JavaScript Error Handling

JavaScript error handling can be helpful to help debug code. Although we think we are good enough at programming sometimes we still face errors. These errors can occur due to inattention, not necessarily due to lack of knowledge, because of an erroneous server response or many other reasons for which we lose a lot of time to figure out what's the cause.

Commonly, a script immediately stops in case of an error occurred, printing it into the console.

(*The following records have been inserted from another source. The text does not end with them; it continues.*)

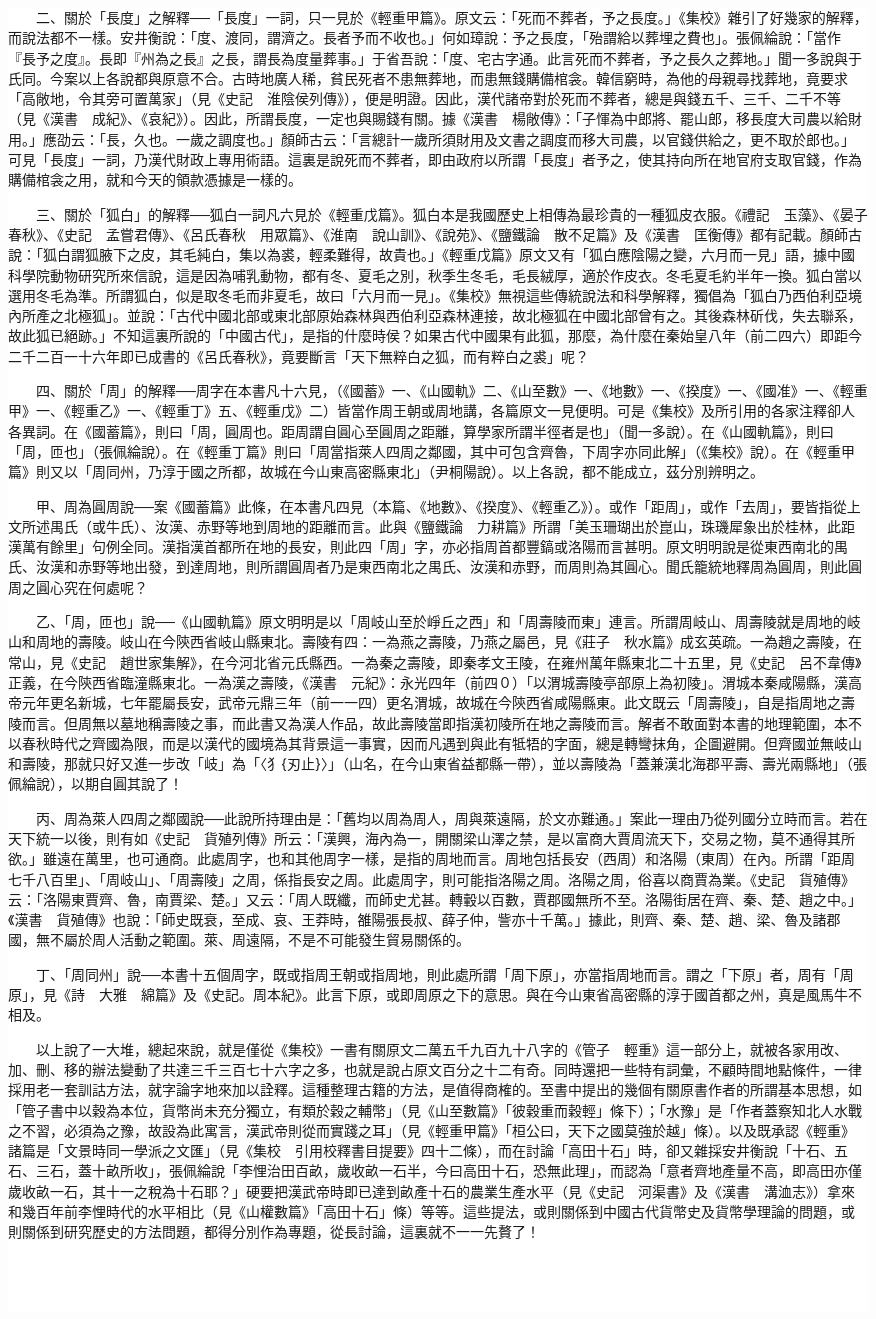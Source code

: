 
 
　　二、關於「長度」之解釋──「長度」一詞，只一見於《輕重甲篇》。原文云：「死而不葬者，予之長度。」《集校》雜引了好幾家的解釋，而說法都不一樣。安井衡說：「度、渡同，謂濟之。長者予而不收也。」何如璋說：予之長度，「殆謂給以葬埋之費也」。張佩綸說：「當作『長予之度』。長即『州為之長』之長，謂長為度量葬事。」于省吾說：「度、宅古字通。此言死而不葬者，予之長久之葬地。」聞一多說與于氏同。今案以上各說都與原意不合。古時地廣人稀，貧民死者不患無葬地，而患無錢購備棺衾。韓信窮時，為他的母親尋找葬地，竟要求「高敞地，令其旁可置萬家」（見《史記　淮陰侯列傳》），便是明證。因此，漢代諸帝對於死而不葬者，總是與錢五千、三千、二千不等（見《漢書　成紀》、《哀紀》）。因此，所謂長度，一定也與賜錢有關。據《漢書　楊敞傳》：「子惲為中郎將、罷山郎，移長度大司農以給財用。」應劭云：「長，久也。一歲之調度也。」顏師古云：「言總計一歲所須財用及文書之調度而移大司農，以官錢供給之，更不取於郎也。」可見「長度」一詞，乃漢代財政上專用術語。這裏是說死而不葬者，即由政府以所謂「長度」者予之，使其持向所在地官府支取官錢，作為購備棺衾之用，就和今天的領款憑據是一樣的。


 
　　三、關於「狐白」的解釋──狐白一詞凡六見於《輕重戊篇》。狐白本是我國歷史上相傳為最珍貴的一種狐皮衣服。《禮記　玉藻》、《晏子春秋》、《史記　孟嘗君傳》、《呂氏春秋　用眾篇》、《淮南　說山訓》、《說苑》、《鹽鐵論　散不足篇》及《漢書　匡衡傳》都有記載。顏師古說：「狐白謂狐腋下之皮，其毛純白，集以為裘，輕柔難得，故貴也。」《輕重戊篇》原文又有「狐白應陰陽之變，六月而一見」語，據中國科學院動物研究所來信說，這是因為哺乳動物，都有冬、夏毛之別，秋季生冬毛，毛長絨厚，適於作皮衣。冬毛夏毛約半年一換。狐白當以選用冬毛為準。所謂狐白，似是取冬毛而非夏毛，故曰「六月而一見」。《集校》無視這些傳統說法和科學解釋，獨倡為「狐白乃西伯利亞境內所產之北極狐」。並說：「古代中國北部或東北部原始森林與西伯利亞森林連接，故北極狐在中國北部曾有之。其後森林斫伐，失去聯系，故此狐已絕跡。」不知這裏所說的「中國古代」，是指的什麼時侯？如果古代中國果有此狐，那麼，為什麼在秦始皇八年（前二四六）即距今二千二百一十六年即已成書的《呂氏春秋》，竟要斷言「天下無粹白之狐，而有粹白之裘」呢？


 
　　四、關於「周」的解釋──周字在本書凡十六見，（《國蓄》一、《山國軌》二、《山至數》一、《地數》一、《揆度》一、《國准》一、《輕重甲》一、《輕重乙》一、《輕重丁》五、《輕重戊》二）皆當作周王朝或周地講，各篇原文一見便明。可是《集校》及所引用的各家注釋卻人各異詞。在《國蓄篇》，則曰「周，圓周也。距周謂自圓心至圓周之距離，算學家所謂半徑者是也」（聞一多說）。在《山國軌篇》，則曰「周，匝也」（張佩綸說）。在《輕重丁篇》則曰「周當指萊人四周之鄰國，其中可包含齊魯，下周字亦同此解」（《集校》說）。在《輕重甲篇》則又以「周同州，乃淳于國之所都，故城在今山東高密縣東北」（尹桐陽說）。以上各說，都不能成立，茲分別辨明之。


 
　　甲、周為圓周說──案《國蓄篇》此條，在本書凡四見（本篇、《地數》、《揆度》、《輕重乙》）。或作「距周」，或作「去周」，要皆指從上文所述禺氏（或牛氏）、汝漢、赤野等地到周地的距離而言。此與《鹽鐵論　力耕篇》所謂「美玉珊瑚出於崑山，珠璣犀象出於桂林，此距漢萬有餘里」句例全同。漢指漢首都所在地的長安，則此四「周」字，亦必指周首都豐鎬或洛陽而言甚明。原文明明說是從東西南北的禺氏、汝漢和赤野等地出發，到達周地，則所謂圓周者乃是東西南北之禺氏、汝漢和赤野，而周則為其圓心。聞氏籠統地釋周為圓周，則此圓周之圓心究在何處呢？


 
　　乙、「周，匝也」說──《山國軌篇》原文明明是以「周岐山至於崢丘之西」和「周壽陵而東」連言。所謂周岐山、周壽陵就是周地的岐山和周地的壽陵。岐山在今陝西省岐山縣東北。壽陵有四：一為燕之壽陵，乃燕之屬邑，見《莊子　秋水篇》成玄英疏。一為趙之壽陵，在常山，見《史記　趙世家集解》，在今河北省元氏縣西。一為秦之壽陵，即秦孝文王陵，在雍州萬年縣東北二十五里，見《史記　呂不韋傳》正義，在今陝西省臨潼縣東北。一為漢之壽陵，《漢書　元紀》：永光四年（前四０）「以渭城壽陵亭部原上為初陵」。渭城本秦咸陽縣，漢高帝元年更名新城，七年罷屬長安，武帝元鼎三年（前一一四）更名渭城，故城在今陝西省咸陽縣東。此文既云「周壽陵」，自是指周地之壽陵而言。但周無以墓地稱壽陵之事，而此書又為漢人作品，故此壽陵當即指漢初陵所在地之壽陵而言。解者不敢面對本書的地理範圍，本不以春秋時代之齊國為限，而是以漢代的國境為其背景這一事實，因而凡遇到與此有牴牾的字面，總是轉彎抹角，企圖避開。但齊國並無岐山和壽陵，那就只好又進一步改「岐」為「〈犭{刃止}〉」（山名，在今山東省益都縣一帶），並以壽陵為「蓋兼漢北海郡平壽、壽光兩縣地」（張佩綸說），以期自圓其說了！


 
　　丙、周為萊人四周之鄰國說──此說所持理由是：「舊均以周為周人，周與萊遠隔，於文亦難通。」案此一理由乃從列國分立時而言。若在天下統一以後，則有如《史記　貨殖列傳》所云：「漢興，海內為一，開關梁山澤之禁，是以富商大賈周流天下，交易之物，莫不通得其所欲。」雖遠在萬里，也可通商。此處周字，也和其他周字一樣，是指的周地而言。周地包括長安（西周）和洛陽（東周）在內。所謂「距周七千八百里」、「周岐山」、「周壽陵」之周，係指長安之周。此處周字，則可能指洛陽之周。洛陽之周，俗喜以商賈為業。《史記　貨殖傳》云：「洛陽東賈齊、魯，南賈梁、楚。」又云：「周人既纖，而師史尤甚。轉轂以百數，賈郡國無所不至。洛陽街居在齊、秦、楚、趙之中。」《漢書　貨殖傳》也說：「師史既衰，至成、哀、王莽時，雒陽張長叔、薛子仲，訾亦十千萬。」據此，則齊、秦、楚、趙、梁、魯及諸郡國，無不屬於周人活動之範圍。萊、周遠隔，不是不可能發生貿易關係的。


 
　　丁、「周同州」說──本書十五個周字，既或指周王朝或指周地，則此處所謂「周下原」，亦當指周地而言。謂之「下原」者，周有「周原」，見《詩　大雅　綿篇》及《史記。周本紀》。此言下原，或即周原之下的意思。與在今山東省高密縣的淳于國首都之州，真是風馬牛不相及。


 
　　以上說了一大堆，總起來說，就是僅從《集校》一書有關原文二萬五千九百九十八字的《管子　輕重》這一部分上，就被各家用改、加、刪、移的辦法變動了共達三千三百七十六字之多，也就是說占原文百分之十二有奇。同時還把一些特有詞彙，不顧時間地點條件，一律採用老一套訓詁方法，就字論字地來加以詮釋。這種整理古籍的方法，是值得商榷的。至書中提出的幾個有關原書作者的所謂基本思想，如「管子書中以穀為本位，貨幣尚未充分獨立，有類於穀之輔幣」（見《山至數篇》「彼穀重而穀輕」條下）；「水豫」是「作者蓋察知北人水戰之不習，必須為之豫，故設為此寓言，漢武帝則從而實踐之耳」（見《輕重甲篇》「桓公曰，天下之國莫強於越」條）。以及既承認《輕重》諸篇是「文景時同一學派之文匯」（見《集校　引用校釋書目提要》四十二條），而在討論「高田十石」時，卻又雜採安井衡說「十石、五石、三石，蓋十畝所收」，張佩綸說「李悝治田百畝，歲收畝一石半，今曰高田十石，恐無此理」，而認為「意者齊地產量不高，即高田亦僅歲收畝一石，其十一之稅為十石耶？」硬要把漢武帝時即已達到畝產十石的農業生產水平（見《史記　河渠書》及《漢書　溝洫志》）拿來和幾百年前李悝時代的水平相比（見《山權數篇》「高田十石」條）等等。這些提法，或則關係到中國古代貨幣史及貨幣學理論的問題，或則關係到研究歷史的方法問題，都得分別作為專題，從長討論，這裏就不一一先贅了！


 
　　<span class="q"> </span>


 
　　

We are lucky that there is a syntax construct try..catch that represent the handling of exceptions due to data or coding errors during program execution.

Try..Catch syntax
The try..catch construct has two main blocks: try, and then catch.

try {

  // Code to test

} catch (err) {

  // Error handling
  
  // If there was an error they are put into an object
  // In the case above: 'err' is an object that has multiple
  // properties we can pull values off and use.
  
  // Note - error messages will vary depending on browser

}

Workflow:

  1. First, the code from try block is executed.
  2. If there were no errors, then catch(err) block is ignored (the execution reaches the end of try and then jumps over catch).
  3. If an error occurs, then try block execution is stopped, and the control flows to the beginning of catch(err). The err variable (can be named anything) contains an error object with details about what’s happened.
try..catch diagram workflow

So, if an error occurs inside the try block, the script will not halt, and we have a chance to handle it in catch block.

Error object
When an error occurs, JavaScript generates an object containing the details about it. The object is then passed as an argument to catch:

try {
  // ...
} catch(err) { // <-- the "error object", could use another word instead of 'err'
  // ...
}

The error object inside catch block has the following properties:

  • err.error: the result of the error;
  • err.name: type of error (EvalError, RangeError, ReferenceError, SyntaxError, TypeError, URIError);
  • err.message: provides explanation of message;
  • err.stack: stack trace of error;
  • err.filename: the name of the file where the error is in;
  • err.linenumber: the line where the error occurs on.